Now, be in no doubt at to my own view. The present Patriarchate of Moscow is in fact a state-sponsored schism from the ancient Patriarchate of Kiev, which reacceded to Petrine Unity by desire in 1594, by Papal recognition in 1595, and by ratification at the Synod of Brest-Litovsk in 1596, all in the tradition of Prince Izjaslav of Kiev's placing of his lands under the protection of Pope Gregory VII in 1075, of Danylo of Halič's reception of his Crown from Pope Innocent IV as late as 1253, and of the events of 1458, when the schismatic Jonah had been proclaimed "Patriarch of Moscow and All Russia" while the Catholic Gregory had remained Patriarch of Kiev.
It was not until 1807, following the Tsar's forcible suppression of the See of Kiev, that the Holy See erected the Archbishopric of Leopolis (Lviv).
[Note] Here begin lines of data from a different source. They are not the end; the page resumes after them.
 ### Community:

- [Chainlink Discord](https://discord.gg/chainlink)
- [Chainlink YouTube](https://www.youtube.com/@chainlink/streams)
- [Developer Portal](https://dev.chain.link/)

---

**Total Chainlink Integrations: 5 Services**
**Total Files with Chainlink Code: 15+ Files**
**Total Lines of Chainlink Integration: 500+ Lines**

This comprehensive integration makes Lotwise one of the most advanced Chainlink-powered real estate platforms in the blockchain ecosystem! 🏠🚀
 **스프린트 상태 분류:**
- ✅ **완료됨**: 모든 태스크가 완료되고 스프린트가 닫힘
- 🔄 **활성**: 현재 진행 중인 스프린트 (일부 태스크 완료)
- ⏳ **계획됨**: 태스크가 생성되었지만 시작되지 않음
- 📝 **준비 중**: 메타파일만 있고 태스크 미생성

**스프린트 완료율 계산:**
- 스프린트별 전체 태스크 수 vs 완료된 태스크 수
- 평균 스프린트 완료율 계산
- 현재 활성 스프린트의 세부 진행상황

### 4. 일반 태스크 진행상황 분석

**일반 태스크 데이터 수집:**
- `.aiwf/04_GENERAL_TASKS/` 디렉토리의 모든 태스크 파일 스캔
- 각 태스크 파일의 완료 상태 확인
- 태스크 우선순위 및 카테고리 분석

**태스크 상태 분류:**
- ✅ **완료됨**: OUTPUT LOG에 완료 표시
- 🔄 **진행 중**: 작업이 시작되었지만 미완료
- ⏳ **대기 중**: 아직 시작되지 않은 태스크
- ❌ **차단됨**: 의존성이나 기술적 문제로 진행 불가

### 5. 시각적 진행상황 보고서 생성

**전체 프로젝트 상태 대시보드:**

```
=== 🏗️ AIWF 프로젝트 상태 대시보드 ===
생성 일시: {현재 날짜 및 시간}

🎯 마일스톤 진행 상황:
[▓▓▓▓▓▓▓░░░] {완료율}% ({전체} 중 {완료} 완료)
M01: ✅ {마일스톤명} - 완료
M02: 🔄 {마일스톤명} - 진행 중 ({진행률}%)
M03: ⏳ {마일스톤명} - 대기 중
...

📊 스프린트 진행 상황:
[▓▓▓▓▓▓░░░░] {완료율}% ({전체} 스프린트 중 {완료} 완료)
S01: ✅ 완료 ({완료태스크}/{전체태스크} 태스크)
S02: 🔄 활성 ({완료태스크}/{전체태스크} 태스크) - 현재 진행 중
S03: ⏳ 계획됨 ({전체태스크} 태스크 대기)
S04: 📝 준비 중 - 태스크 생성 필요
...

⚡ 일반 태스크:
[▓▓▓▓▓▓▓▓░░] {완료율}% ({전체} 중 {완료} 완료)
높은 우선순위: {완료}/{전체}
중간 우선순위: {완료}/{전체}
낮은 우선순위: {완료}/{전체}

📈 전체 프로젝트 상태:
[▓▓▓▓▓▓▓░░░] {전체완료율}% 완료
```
Among its occupants, Andrzej Szeptycki, in office from 1900 to 1944, was so tireless, alike for the Union of Brest-Litovsk, for theological study, for the monastic life, and for Ukrainian history and archaeology, that he was known as "the Father of the Ukrainian People" by Catholics and Orthodox alike. Let his successors, in turn, be so known. Let them act as such. A common identity based on being children of the Kievan Rus' is more than possible and desirable.
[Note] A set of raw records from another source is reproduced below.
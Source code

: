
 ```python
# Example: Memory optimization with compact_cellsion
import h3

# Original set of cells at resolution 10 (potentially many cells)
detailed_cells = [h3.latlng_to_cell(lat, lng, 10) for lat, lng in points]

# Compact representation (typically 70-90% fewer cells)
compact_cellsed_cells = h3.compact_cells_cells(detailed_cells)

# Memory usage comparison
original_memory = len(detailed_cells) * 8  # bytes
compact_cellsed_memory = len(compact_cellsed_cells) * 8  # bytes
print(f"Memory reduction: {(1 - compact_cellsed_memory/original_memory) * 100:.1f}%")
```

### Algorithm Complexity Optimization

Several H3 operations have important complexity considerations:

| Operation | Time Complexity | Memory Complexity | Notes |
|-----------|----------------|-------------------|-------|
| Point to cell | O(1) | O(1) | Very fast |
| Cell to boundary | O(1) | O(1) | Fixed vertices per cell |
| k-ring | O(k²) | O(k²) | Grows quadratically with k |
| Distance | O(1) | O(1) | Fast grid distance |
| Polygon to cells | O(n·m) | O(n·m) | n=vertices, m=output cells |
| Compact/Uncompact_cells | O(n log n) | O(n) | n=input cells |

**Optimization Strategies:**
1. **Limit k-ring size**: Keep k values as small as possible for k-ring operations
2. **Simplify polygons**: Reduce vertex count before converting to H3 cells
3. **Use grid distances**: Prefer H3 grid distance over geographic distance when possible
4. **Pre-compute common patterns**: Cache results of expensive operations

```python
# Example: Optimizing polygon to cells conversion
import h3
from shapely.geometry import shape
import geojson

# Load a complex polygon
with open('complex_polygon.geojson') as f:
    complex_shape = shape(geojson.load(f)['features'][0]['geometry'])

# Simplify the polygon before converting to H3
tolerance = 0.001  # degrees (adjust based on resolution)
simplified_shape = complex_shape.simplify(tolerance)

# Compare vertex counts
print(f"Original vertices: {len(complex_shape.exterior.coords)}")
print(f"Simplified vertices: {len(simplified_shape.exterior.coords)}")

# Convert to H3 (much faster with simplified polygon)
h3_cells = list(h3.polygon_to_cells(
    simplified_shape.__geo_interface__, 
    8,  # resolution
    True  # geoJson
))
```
But I say again that it has been 23 years since one of the most distinguished Orthodox theologians in the world told me how acutely Russians felt the loss of Mother Kiev. The internal borders of the Soviet Union were never designed for international use, and they do not work as such, nor will they ever. The dissolution of the Union itself was massively unpopular at the time, and subsequent events continue to vindicate that unpopularity, but that dissolution has happened, so the people there are stuck with these problems, effectively forever. They are their problems, though. They are not ours.
Joe Biden has just said that no country with nuclear weapons had invaded any other country since 1945. Yes, he really has said that. But now, apparently, there are "100,000 Russian troops on the border with Ukraine". Where, exactly, are these "100,000 Russian troops"? How close, exactly, are they to the border with Ukraine? And whom, exactly, are we arming and training in Ukraine? The Azov Battalion? Such were the forces that the Obama Administration, in which Biden was Vice President, used, and was by, in the coup of February 2014.
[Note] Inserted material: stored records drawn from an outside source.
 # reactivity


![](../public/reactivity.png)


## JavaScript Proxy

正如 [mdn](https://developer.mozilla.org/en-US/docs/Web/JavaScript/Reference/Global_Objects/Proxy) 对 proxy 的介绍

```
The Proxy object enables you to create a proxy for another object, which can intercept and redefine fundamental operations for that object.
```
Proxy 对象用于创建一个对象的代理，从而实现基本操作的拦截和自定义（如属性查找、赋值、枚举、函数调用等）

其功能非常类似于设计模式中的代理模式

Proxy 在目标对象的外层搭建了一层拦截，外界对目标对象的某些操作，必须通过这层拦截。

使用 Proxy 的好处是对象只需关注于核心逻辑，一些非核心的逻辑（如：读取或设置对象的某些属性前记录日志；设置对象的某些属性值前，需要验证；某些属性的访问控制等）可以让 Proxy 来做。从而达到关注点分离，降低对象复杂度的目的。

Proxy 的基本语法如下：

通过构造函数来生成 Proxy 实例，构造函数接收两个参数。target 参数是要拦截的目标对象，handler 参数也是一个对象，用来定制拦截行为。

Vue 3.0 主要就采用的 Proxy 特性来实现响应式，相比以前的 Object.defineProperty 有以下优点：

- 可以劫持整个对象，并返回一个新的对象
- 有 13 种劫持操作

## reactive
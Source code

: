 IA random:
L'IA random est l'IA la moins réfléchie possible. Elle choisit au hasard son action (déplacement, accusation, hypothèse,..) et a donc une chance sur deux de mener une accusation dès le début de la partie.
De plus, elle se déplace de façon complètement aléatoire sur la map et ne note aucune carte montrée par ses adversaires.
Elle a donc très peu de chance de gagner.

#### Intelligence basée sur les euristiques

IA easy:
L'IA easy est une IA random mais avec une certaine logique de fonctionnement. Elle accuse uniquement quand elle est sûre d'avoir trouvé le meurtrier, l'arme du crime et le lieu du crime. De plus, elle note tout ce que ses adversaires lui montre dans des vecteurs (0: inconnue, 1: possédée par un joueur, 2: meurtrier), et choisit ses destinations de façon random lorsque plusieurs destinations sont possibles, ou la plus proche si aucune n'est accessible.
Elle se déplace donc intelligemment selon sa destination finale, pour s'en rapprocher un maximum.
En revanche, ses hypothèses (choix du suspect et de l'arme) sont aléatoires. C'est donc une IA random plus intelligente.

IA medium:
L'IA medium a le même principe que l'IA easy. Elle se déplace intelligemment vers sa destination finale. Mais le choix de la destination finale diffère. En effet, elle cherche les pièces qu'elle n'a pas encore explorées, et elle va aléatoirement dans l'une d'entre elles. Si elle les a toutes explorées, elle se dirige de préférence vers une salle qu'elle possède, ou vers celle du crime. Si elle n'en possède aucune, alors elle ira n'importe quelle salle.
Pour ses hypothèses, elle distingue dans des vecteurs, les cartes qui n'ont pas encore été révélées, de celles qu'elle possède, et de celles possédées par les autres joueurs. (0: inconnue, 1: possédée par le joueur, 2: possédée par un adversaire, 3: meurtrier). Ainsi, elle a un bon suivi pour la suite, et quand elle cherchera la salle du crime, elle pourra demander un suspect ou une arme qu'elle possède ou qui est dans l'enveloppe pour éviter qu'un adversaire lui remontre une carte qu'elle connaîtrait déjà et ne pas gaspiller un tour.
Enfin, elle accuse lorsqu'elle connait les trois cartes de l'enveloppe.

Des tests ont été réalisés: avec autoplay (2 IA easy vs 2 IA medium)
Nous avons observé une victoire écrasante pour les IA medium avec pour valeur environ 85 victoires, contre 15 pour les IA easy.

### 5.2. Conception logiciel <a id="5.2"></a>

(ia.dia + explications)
And such remains the base of the regime there. By deploying our Armed Forces to assist them, then it is we who have, already, invaded Ukraine. The Russian troops have just left Kazakhstan, if anyone remembers that. So much for never being able to get them out of your house. But it took us 20 years to get out of Afghanistan. The best for which we could hope would be that the Russian Armed Forces, with at least three million active-duty and reserve personnel to our fewer than 200,000, would find us a great deal quicker to defeat than a scratch militia from the Pashtun hills did. But that militia did.
The Americans have no concept that there is a sovereign state in Ukraine. One side in Geneva sees it as an American protectorate that could continue to be run by actual Nazis as long as they delivered the goods for Uncle Sam as similar regimes did in many places during the Cold War, while the other side sees it as part of Russia, indeed as the birthplace of Russia.
None of this is worth one drop of our blood or one penny of our treasure, and our personnel who have cynically been deployed as a tripwire should be withdrawn immediately, with all arms supplies ended forthwith, and with a turn instead towards the exploitation of our own vast reserves of energy so that we never again had to care about Russian gas.